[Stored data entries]
────

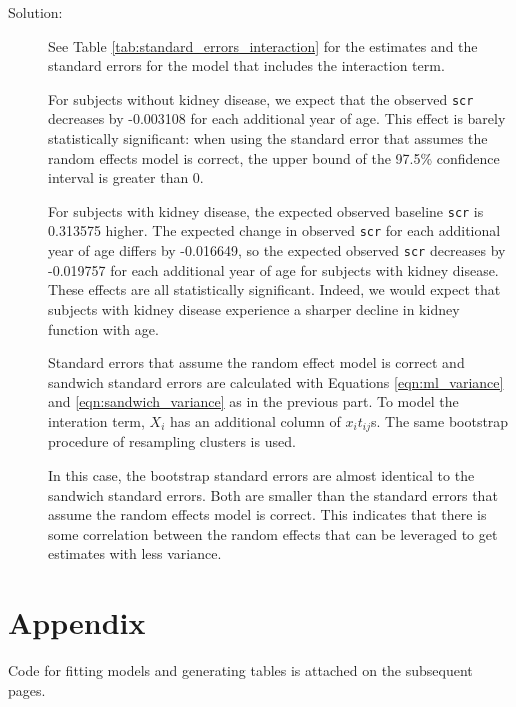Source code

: \documentclass[11pt, letterpaper]{article}
\begin{document}
\begin{enumerate}[(a)]


\begin{description}
\item[Solution:] See Table \ref{tab:standard_errors_interaction} for the
  estimates and the standard errors for the model that includes the interaction
  term.

  For subjects without kidney disease, we expect that the observed \texttt{scr}
  decreases by -0.003108 for each additional year of age. This effect is barely
  statistically significant: when using the standard error that assumes the
  random effects model is correct, the upper bound of the 97.5\% confidence
  interval is greater than 0.
  
  For subjects with kidney disease, the expected observed baseline \texttt{scr}
  is 0.313575 higher. The expected change in observed \texttt{scr} for each
  additional year of age differs by -0.016649, so the expected observed
  \texttt{scr} decreases by -0.019757 for each additional year of age for
  subjects with kidney disease. These effects are all statistically
  significant. Indeed, we would expect that subjects with kidney disease
  experience a sharper decline in kidney function with age.

  Standard errors that assume the random effect model is correct and sandwich
  standard errors are calculated with Equations \ref{eqn:ml_variance} and
  \ref{eqn:sandwich_variance} as in the previous part. To model the interation
  term, $X_i$ has an additional column of $x_{i}t_{ij}$s. The same bootstrap
  procedure of resampling clusters is used.

  In this case, the bootstrap standard errors are almost identical to the
  sandwich standard errors. Both are smaller than the standard errors that
  assume the random effects model is correct. This indicates that there is some
  correlation between the random effects that can be leveraged to get estimates
  with less variance.
\end{description}

\end{enumerate}

\section*{Appendix}

Code for fitting models and generating tables is attached on the subsequent
pages.

\clearpage

\end{document}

────

Your objective —
Give back the lines above exactly, from the one with "sandwich standard errors." through the last line.

Answer to this exercise —
  sandwich standard errors. Both are smaller than the standard errors that
  assume the random effects model is correct. This indicates that there is some
  correlation between the random effects that can be leveraged to get estimates
  with less variance.
\end{description}

\end{enumerate}

\section*{Appendix}

Code for fitting models and generating tables is attached on the subsequent
pages.

\clearpage

\end{document}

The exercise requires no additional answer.